Problem to solve:
Please reproduce, exactly and with nothing added, the line containing "of August, 2023**" and every line after it to the end of the records.

Stored data entries
★ ★ ★

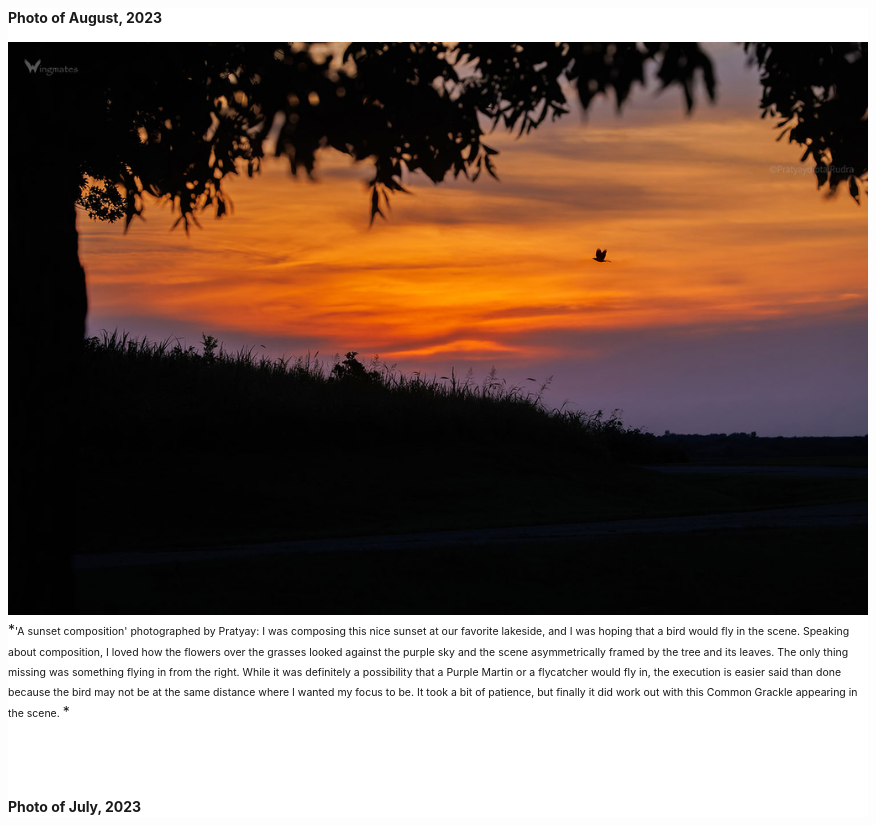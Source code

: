 **Photo of August, 2023**

<img src="/assets/img/POTM/2023/8.jpg" width="100%"/>
*<span style="font-size: 0.75em;">'A sunset composition' photographed by Pratyay: I was composing this nice sunset at our favorite lakeside, and I was hoping that a bird would fly in the scene. Speaking about composition, I loved how the flowers over the grasses looked against the purple sky and the scene asymmetrically framed by the tree and its leaves. The only thing missing was something flying in from the right. While it was definitely a possibility that a Purple Martin or a flycatcher would fly in, the execution is easier said than done because the bird may not be at the same distance where I wanted my focus to be. It took a bit of patience, but finally it did work out with this Common Grackle appearing in the scene. </span>*
<br>
<br>
<br>
<br>

**Photo of July, 2023**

★ ★ ★

Exercise answer:
: **Photo of August, 2023**

<img src="/assets/img/POTM/2023/8.jpg" width="100%"/>
*<span style="font-size: 0.75em;">'A sunset composition' photographed by Pratyay: I was composing this nice sunset at our favorite lakeside, and I was hoping that a bird would fly in the scene. Speaking about composition, I loved how the flowers over the grasses looked against the purple sky and the scene asymmetrically framed by the tree and its leaves. The only thing missing was something flying in from the right. While it was definitely a possibility that a Purple Martin or a flycatcher would fly in, the execution is easier said than done because the bird may not be at the same distance where I wanted my focus to be. It took a bit of patience, but finally it did work out with this Common Grackle appearing in the scene. </span>*
<br>
<br>
<br>
<br>

**Photo of July, 2023**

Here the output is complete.